State how many lines of the entries below hold the word "application"; reply with nothing but the number.

(Pictures paired with source code)
<<<<

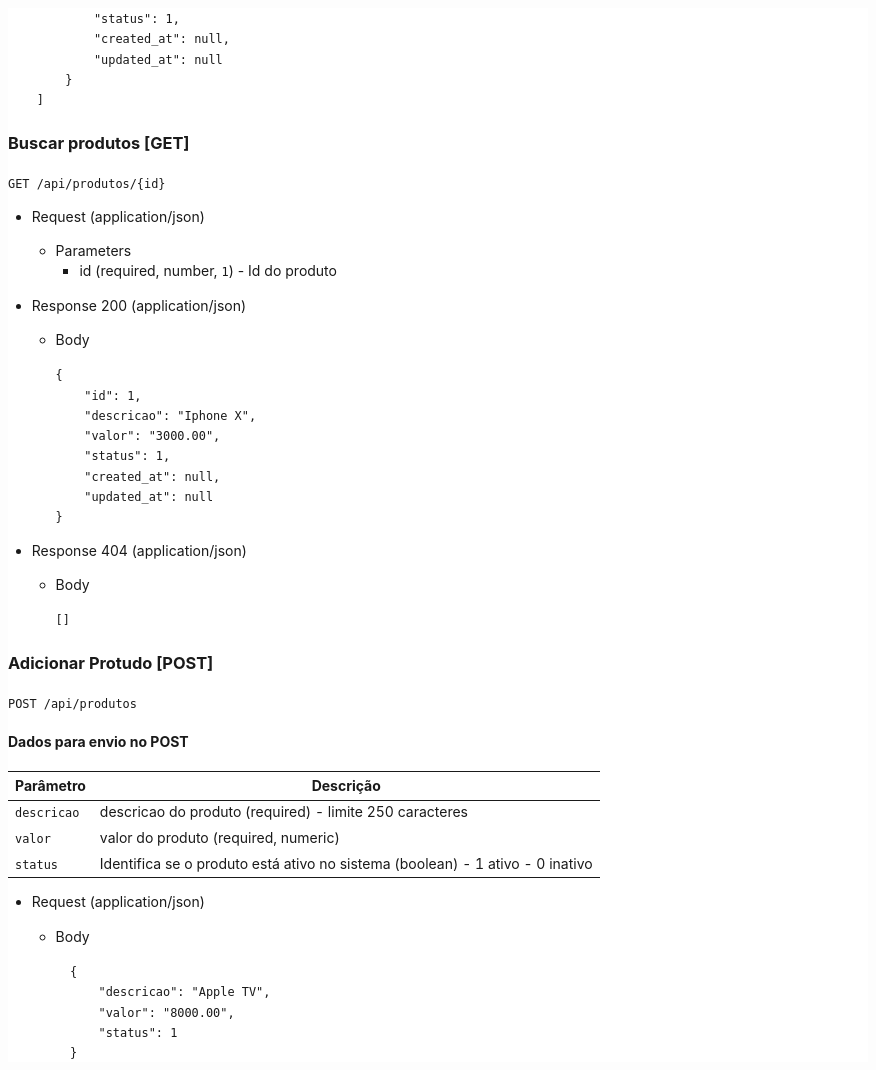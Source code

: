                 "status": 1,
                "created_at": null,
                "updated_at": null
            }
        ]


### Buscar produtos [GET]
`GET /api/produtos/{id}`

+ Request (application/json)

    + Parameters
         + id (required, number, `1`) - Id do produto

+ Response 200 (application/json)

  - Body

        
        {
            "id": 1,
            "descricao": "Iphone X",
            "valor": "3000.00",
            "status": 1,
            "created_at": null,
            "updated_at": null
        }

+ Response 404 (application/json)

  - Body

        
        []

### Adicionar Protudo [POST]
`POST /api/produtos`


#### Dados para envio no POST
| Parâmetro | Descrição |
|---|---|
| `descricao` | descricao do produto  (required) - limite 250 caracteres|
| `valor` | valor do produto  (required, numeric) |
| `status` | Identifica se o produto está ativo no sistema  (boolean) - 1 ativo - 0 inativo |

+ Request (application/json)
    - Body

            
            {
                "descricao": "Apple TV",
                "valor": "8000.00",
                "status": 1
            }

>>>>

— Answer to the exercise —
4